Sixty-four studies satisfied our eligible criteria. We were able to construct promising CDRs for symptomatic intervertebral disc, sacroiliac joint, spondylolisthesis, disc herniation with nerve root involvement, and spinal stenosis. Single clinical test appear not to be as useful as clusters of tests that are more closely in line with clinical decision making.
This is the first comprehensive systematic review of diagnostic accuracy studies that evaluate clinical examination findings for their ability to identify the most common patho-anatomical disorders in the lumbar spine. In some diagnostic categories we have sufficient evidence to recommend a CDR. In others, we have only preliminary evidence that needs testing in future studies. Most findings were tested in secondary or tertiary care. Thus, the accuracy of the findings in a primary care setting has yet to be confirmed.
在初级保健中,临床检查结果用于对患有腰痛及相关腿部症状的患者进行初步诊断。
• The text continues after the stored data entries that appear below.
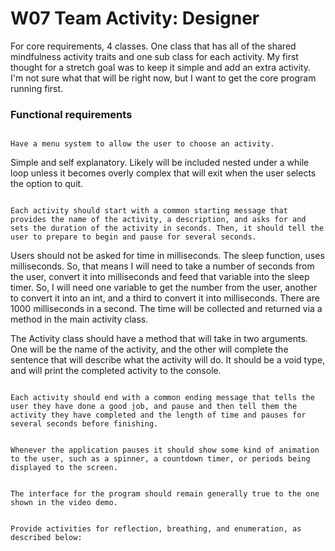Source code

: <h1>
    W07 Team Activity: Designer
</h1>
<p>
For core requirements, 4 classes. One class that has all of the shared mindfulness activity traits and one sub class for each activity. My first thought for a stretch goal was to keep it simple and add an extra activity. I'm not sure what that will be right now, but I want to get the core program running first. 
</p>

<h3>
Functional requirements
</h3>
<code>
Have a menu system to allow the user to choose an activity.
</code>
<p>
Simple and self explanatory. Likely will be included nested under a while loop unless it becomes overly complex that will exit when the user selects the option to quit.
</p>
<code>
Each activity should start with a common starting message that provides the name of the activity, a description, and asks for and sets the duration of the activity in seconds. Then, it should tell the user to prepare to begin and pause for several seconds.
</code>
<p>
Users should not be asked for time in milliseconds. The sleep function, uses milliseconds. So, that means I will need to take a number of seconds from the user, convert it into milliseconds and feed that variable into the sleep timer. So, I will need one variable to get the number from the user, another to convert it into an int, and a third to convert it into milliseconds. There are 1000 milliseconds in a second. The time will be collected and returned via a method in the main activity class. 
</p>
<p>
The Activity class should have a method that will take in two arguments. One will be the name of the activity, and the other will complete the sentence that will describe what the activity will do. It should be a void type, and will print the completed activity to the console.
</p>
<p>

</p>
<p>
</p>
<code>
Each activity should end with a common ending message that tells the user they have done a good job, and pause and then tell them the activity they have completed and the length of time and pauses for several seconds before finishing.
</code>
<p>
</p>
<code>
Whenever the application pauses it should show some kind of animation to the user, such as a spinner, a countdown timer, or periods being displayed to the screen.
</code>
<p>
</p>
<code>
The interface for the program should remain generally true to the one shown in the video demo.
</code>
<p>
</p>
<code>
Provide activities for reflection, breathing, and enumeration, as described below:
</code>
<p>
</p>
本研究的目的是制定最佳证据临床诊断规则(CDR),以识别腰椎最常见的病理解剖紊乱,即椎间盘、骶髂关节、小关节、骨骼、肌肉、神经根、外周神经组织和中枢神经系统致敏。
采用敏感的电子检索策略,结合使用MEDLINE、EMBASE和CINAHL数据库,并进行手工检索和引文追踪,以识别符合条件的研究。纳入标准为:患有或未患有相关腿部症状的腰痛患者、适用于初级保健的病史或体格检查结果、与可接受的参考标准进行比较,以及允许计算诊断价值的统计报告。由两名评审员使用诊断准确性研究质量评估工具独立进行质量评估。纳入至少两项研究所调查的临床检查结果,符合我们预先定义的阳性似然比≥2或阴性似然比≤0.5阈值的结果被纳入CDR。
64项研究符合我们的纳入标准。我们能够为有症状的椎间盘、骶髂关节、腰椎滑脱、伴有神经根受累的椎间盘突出症和腰椎管狭窄构建有前景的CDR。单一临床检查似乎不如更符合临床决策的检查组合有用。
这是第一项对诊断准确性研究进行的全面系统评价,评估临床检查结果识别腰椎最常见病理解剖紊乱的能力。在一些诊断类别中,我们有足够的证据推荐CDR。在其他类别中,我们只有初步证据,需要在未来的研究中进行验证。大多数研究结果是在二级或三级护理中进行测试的。因此,这些结果在初级保健环境中的准确性尚未得到证实。